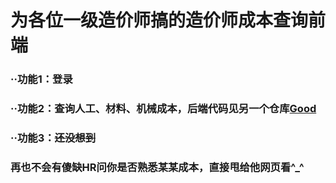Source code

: # 为各位一级造价师搞的造价师成本查询前端
### ··功能1：登录
### ··功能2：查询人工、材料、机械成本，后端代码见另一个仓库[Good](https://github.com/hahazhoutie4/Good.git)
### ··功能3：~~还没想到~~
### 再也不会有傻缺HR问你是否熟悉某某成本，直接甩给他网页看^_^
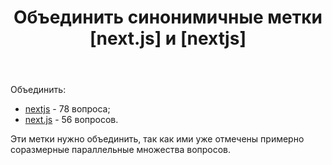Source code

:﻿---
title: "Объединить синонимичные метки [next.js] и [nextjs]"
se.owner.user_id: 184863
se.owner.display_name: "Артём Ионаш"
se.owner.link: "https://ru.meta.stackoverflow.com/users/184863/%d0%90%d1%80%d1%82%d1%91%d0%bc-%d0%98%d0%be%d0%bd%d0%b0%d1%88"
se.link: "https://ru.meta.stackoverflow.com/questions/11901/%d0%9e%d0%b1%d1%8a%d0%b5%d0%b4%d0%b8%d0%bd%d0%b8%d1%82%d1%8c-%d1%81%d0%b8%d0%bd%d0%be%d0%bd%d0%b8%d0%bc%d0%b8%d1%87%d0%bd%d1%8b%d0%b5-%d0%bc%d0%b5%d1%82%d0%ba%d0%b8-next-js-%d0%b8-nextjs"
se.question_id: 11901
se.post_type: question
---
<p>Объединить:</p>
<ul>
<li><a href="https://ru.stackoverflow.com/questions/tagged/nextjs" class="post-tag" title="показать вопросы с меткой [nextjs]" rel="tag">nextjs</a> - 78 вопроса;</li>
<li><a href="https://ru.stackoverflow.com/questions/tagged/next.js" class="post-tag" title="показать вопросы с меткой [next.js]" rel="tag">next.js</a> - 56 вопросов.</li>
</ul>
<p>Эти метки нужно объединить, так как ими уже отмечены примерно соразмерные параллельные множества вопросов.</p>
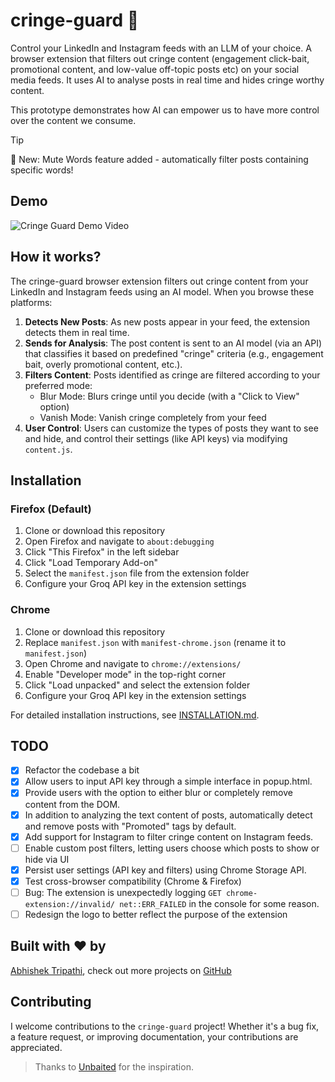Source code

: # cringe-guard 📵

Control your LinkedIn and Instagram feeds with an LLM of your choice. A browser extension that filters out cringe content (engagement click-bait, promotional content, and low-value off-topic posts etc) on your social media feeds. It uses AI to analyse posts in real time and hides cringe worthy content.

This prototype demonstrates how AI can empower us to have more control over the content we consume.

> [!TIP]
> 🎉 New: Mute Words feature added - automatically filter posts containing specific words!

## Demo

![Cringe Guard Demo Video](./images/demo.gif)

## How it works?

The cringe-guard browser extension filters out cringe content from your LinkedIn and Instagram feeds using an AI model. When you browse these platforms:

1. **Detects New Posts**: As new posts appear in your feed, the extension detects them in real time.
2. **Sends for Analysis**: The post content is sent to an AI model (via an API) that classifies it based on predefined "cringe" criteria (e.g., engagement bait, overly promotional content, etc.).
3. **Filters Content**: Posts identified as cringe are filtered according to your preferred mode:
   - Blur Mode: Blurs cringe until you decide (with a "Click to View" option)
   - Vanish Mode: Vanish cringe completely from your feed
4. **User Control**: Users can customize the types of posts they want to see and hide, and control their settings (like
   API keys) via modifying `content.js`.

## Installation

### Firefox (Default)

1. Clone or download this repository
2. Open Firefox and navigate to `about:debugging`
3. Click "This Firefox" in the left sidebar
4. Click "Load Temporary Add-on"
5. Select the `manifest.json` file from the extension folder
6. Configure your Groq API key in the extension settings

### Chrome

1. Clone or download this repository
2. Replace `manifest.json` with `manifest-chrome.json` (rename it to `manifest.json`)
3. Open Chrome and navigate to `chrome://extensions/`
4. Enable "Developer mode" in the top-right corner
5. Click "Load unpacked" and select the extension folder
6. Configure your Groq API key in the extension settings

For detailed installation instructions, see [INSTALLATION.md](./INSTALLATION.md).

## TODO

- [x] Refactor the codebase a bit
- [x] Allow users to input API key through a simple interface in popup.html.
- [x] Provide users with the option to either blur or completely remove content from the DOM.
- [x] In addition to analyzing the text content of posts, automatically detect and remove posts with "Promoted" tags by default.
- [x] Add support for Instagram to filter cringe content on Instagram feeds.
- [ ] Enable custom post filters, letting users choose which posts to show or hide via UI
- [x] Persist user settings (API key and filters) using Chrome Storage API.
- [x] Test cross-browser compatibility (Chrome & Firefox)
- [ ] Bug: The extension is unexpectedly logging `GET chrome-extension://invalid/ net::ERR_FAILED` in the console for some reason.
- [ ] Redesign the logo to better reflect the purpose of the extension

## Built with ❤️ by

[Abhishek Tripathi](https://www.linkedin.com/in/abhishek-tripathi-a714ab30b/), check out more projects on [GitHub](https://github.com/Abhishekhack2909)

## Contributing

I welcome contributions to the `cringe-guard` project! Whether it's a bug fix, a feature request, or improving documentation, your contributions are appreciated.

> Thanks to [Unbaited](https://github.com/danielpetho/unbaited) for the inspiration.
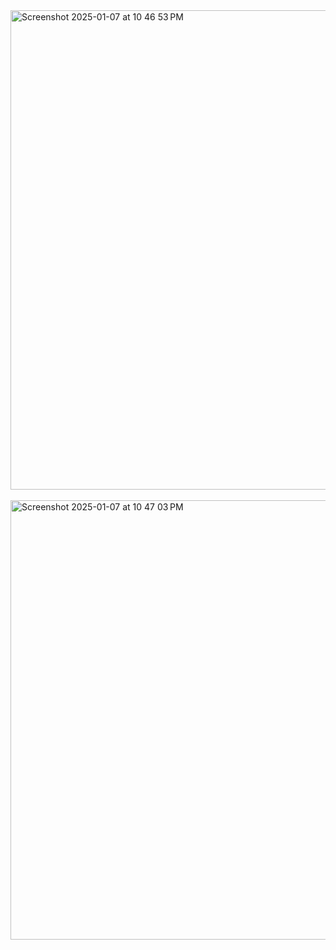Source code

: <img width="767" alt="Screenshot 2025-01-07 at 10 46 53 PM" src="https://github.com/user-attachments/assets/a564896c-04ef-4b7b-9533-218abfdb3663" />
<br>
<br>
<img width="703" alt="Screenshot 2025-01-07 at 10 47 03 PM" src="https://github.com/user-attachments/assets/2a3bb60e-bdfb-418d-95e0-15d36d662eb7" />
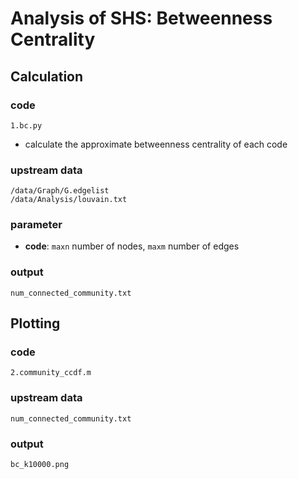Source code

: # Analysis of SHS: Betweenness Centrality

## Calculation 
### code
`1.bc.py`  
- calculate the approximate betweenness centrality of each code
### upstream data
`/data/Graph/G.edgelist`  
`/data/Analysis/louvain.txt`
### parameter
- **code**: `maxn` number of nodes, `maxm` number of edges
### output
`num_connected_community.txt`

## Plotting
### code
`2.community_ccdf.m`
### upstream data
`num_connected_community.txt`
### output
`bc_k10000.png`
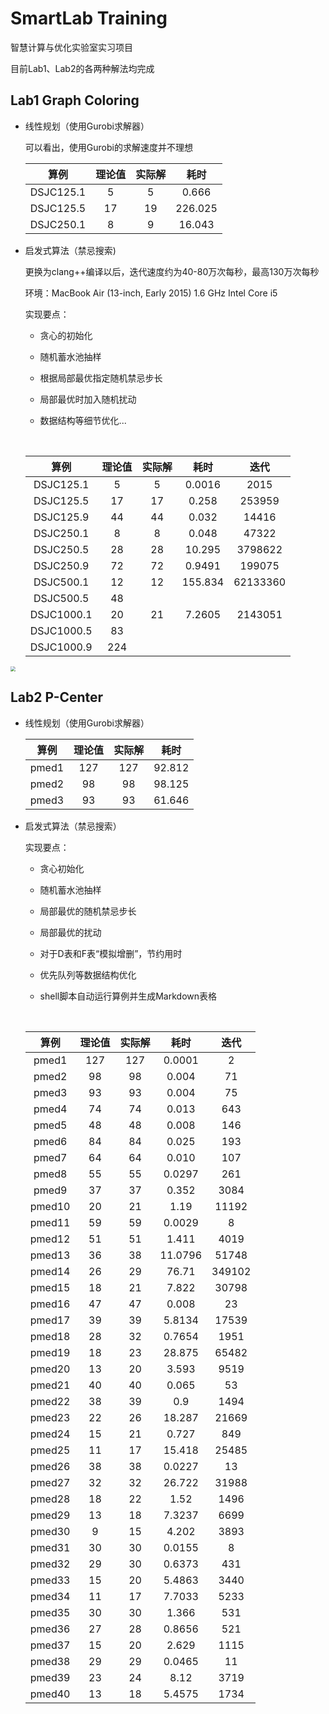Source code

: # SmartLab Training

智慧计算与优化实验室实习项目

目前Lab1、Lab2的各两种解法均完成

## Lab1 Graph Coloring

* 线性规划（使用Gurobi求解器）

  可以看出，使用Gurobi的求解速度并不理想

  |    算例     | 理论值  | 实际解  |   耗时    |
  | :-------: | :--: | :--: | :-----: |
  | DSJC125.1 |  5   |  5   |  0.666  |
  | DSJC125.5 |  17  |  19  | 226.025 |
  | DSJC250.1 |  8   |  9   | 16.043  |

* 启发式算法（禁忌搜索)

  更换为clang++编译以后，迭代速度约为40-80万次每秒，最高130万次每秒

  环境：MacBook Air (13-inch, Early 2015) 1.6 GHz Intel Core i5

  实现要点：

  * 贪心的初始化

  * 随机蓄水池抽样

  * 根据局部最优指定随机禁忌步长

  * 局部最优时加入随机扰动

  * 数据结构等细节优化...

    ​

  |     算例     | 理论值  | 实际解  |   耗时    |    迭代    |
  | :--------: | :--: | :--: | :-----: | :------: |
  | DSJC125.1  |  5   |  5   | 0.0016  |   2015   |
  | DSJC125.5  |  17  |  17  |  0.258  |  253959  |
  | DSJC125.9  |  44  |  44  |  0.032  |  14416   |
  | DSJC250.1  |  8   |  8   |  0.048  |  47322   |
  | DSJC250.5  |  28  |  28  | 10.295  | 3798622  |
  | DSJC250.9  |  72  |  72  | 0.9491  |  199075  |
  | DSJC500.1  |  12  |  12  | 155.834 | 62133360 |
  | DSJC500.5  |  48  |      |         |          |
  | DSJC1000.1 |  20  |  21  | 7.2605  | 2143051  |
  | DSJC1000.5 |  83  |      |         |          |
  | DSJC1000.9 | 224  |      |         |          |

<img src="http://oklhb00qa.bkt.clouddn.com/simple-min.jpg" style="zoom:50%;" />

## Lab2 P-Center

* 线性规划（使用Gurobi求解器）

  |  算例   | 理论值  | 实际解  |   耗时   |
  | :---: | :--: | :--: | :----: |
  | pmed1 | 127  | 127  | 92.812 |
  | pmed2 |  98  |  98  | 98.125 |
  | pmed3 |  93  |  93  | 61.646 |

* 启发式算法（禁忌搜索）

  实现要点：

  * 贪心初始化

  * 随机蓄水池抽样

  * 局部最优的随机禁忌步长

  * 局部最优的扰动

  * 对于D表和F表“模拟增删”，节约用时

  * 优先队列等数据结构优化

  * shell脚本自动运行算例并生成Markdown表格

    ​

  |   算例   | 理论值  | 实际解  |   耗时    |   迭代   |
  | :----: | :--: | :--: | :-----: | :----: |
  | pmed1  | 127  | 127  | 0.0001  |   2    |
  | pmed2  |  98  |  98  |  0.004  |   71   |
  | pmed3  |  93  |  93  |  0.004  |   75   |
  | pmed4  |  74  |  74  |  0.013  |  643   |
  | pmed5  |  48  |  48  |  0.008  |  146   |
  | pmed6  |  84  |  84  |  0.025  |  193   |
  | pmed7  |  64  |  64  |  0.010  |  107   |
  | pmed8  |  55  |  55  | 0.0297  |  261   |
  | pmed9  |  37  |  37  |  0.352  |  3084  |
  | pmed10 |  20  |  21  |  1.19   | 11192  |
  | pmed11 |  59  |  59  | 0.0029  |   8    |
  | pmed12 |  51  |  51  |  1.411  |  4019  |
  | pmed13 |  36  |  38  | 11.0796 | 51748  |
  | pmed14 |  26  |  29  |  76.71  | 349102 |
  | pmed15 |  18  |  21  |  7.822  | 30798  |
  | pmed16 |  47  |  47  |  0.008  |   23   |
  | pmed17 |  39  |  39  | 5.8134  | 17539  |
  | pmed18 |  28  |  32  | 0.7654  |  1951  |
  | pmed19 |  18  |  23  | 28.875  | 65482  |
  | pmed20 |  13  |  20  |  3.593  |  9519  |
  | pmed21 |  40  |  40  |  0.065  |   53   |
  | pmed22 |  38  |  39  |   0.9   |  1494  |
  | pmed23 |  22  |  26  | 18.287  | 21669  |
  | pmed24 |  15  |  21  |  0.727  |  849   |
  | pmed25 |  11  |  17  | 15.418  | 25485  |
  | pmed26 |  38  |  38  | 0.0227  |   13   |
  | pmed27 |  32  |  32  | 26.722  | 31988  |
  | pmed28 |  18  |  22  |  1.52   |  1496  |
  | pmed29 |  13  |  18  | 7.3237  |  6699  |
  | pmed30 |  9   |  15  |  4.202  |  3893  |
  | pmed31 |  30  |  30  | 0.0155  |   8    |
  | pmed32 |  29  |  30  | 0.6373  |  431   |
  | pmed33 |  15  |  20  | 5.4863  |  3440  |
  | pmed34 |  11  |  17  | 7.7033  |  5233  |
  | pmed35 |  30  |  30  |  1.366  |  531   |
  | pmed36 |  27  |  28  | 0.8656  |  521   |
  | pmed37 |  15  |  20  |  2.629  |  1115  |
  | pmed38 |  29  |  29  | 0.0465  |   11   |
  | pmed39 |  23  |  24  |  8.12   |  3719  |
  | pmed40 |  13  |  18  | 5.4575  |  1734  |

-=-=-

=== WHAT THIS TASK INVOLVES ===
Search the records for the word "folder". Copy each line where it appears.

=== EXERCISE SOLUTION ===
5. Select the `manifest.json` file from the extension folder
5. Click "Load unpacked" and select the extension folder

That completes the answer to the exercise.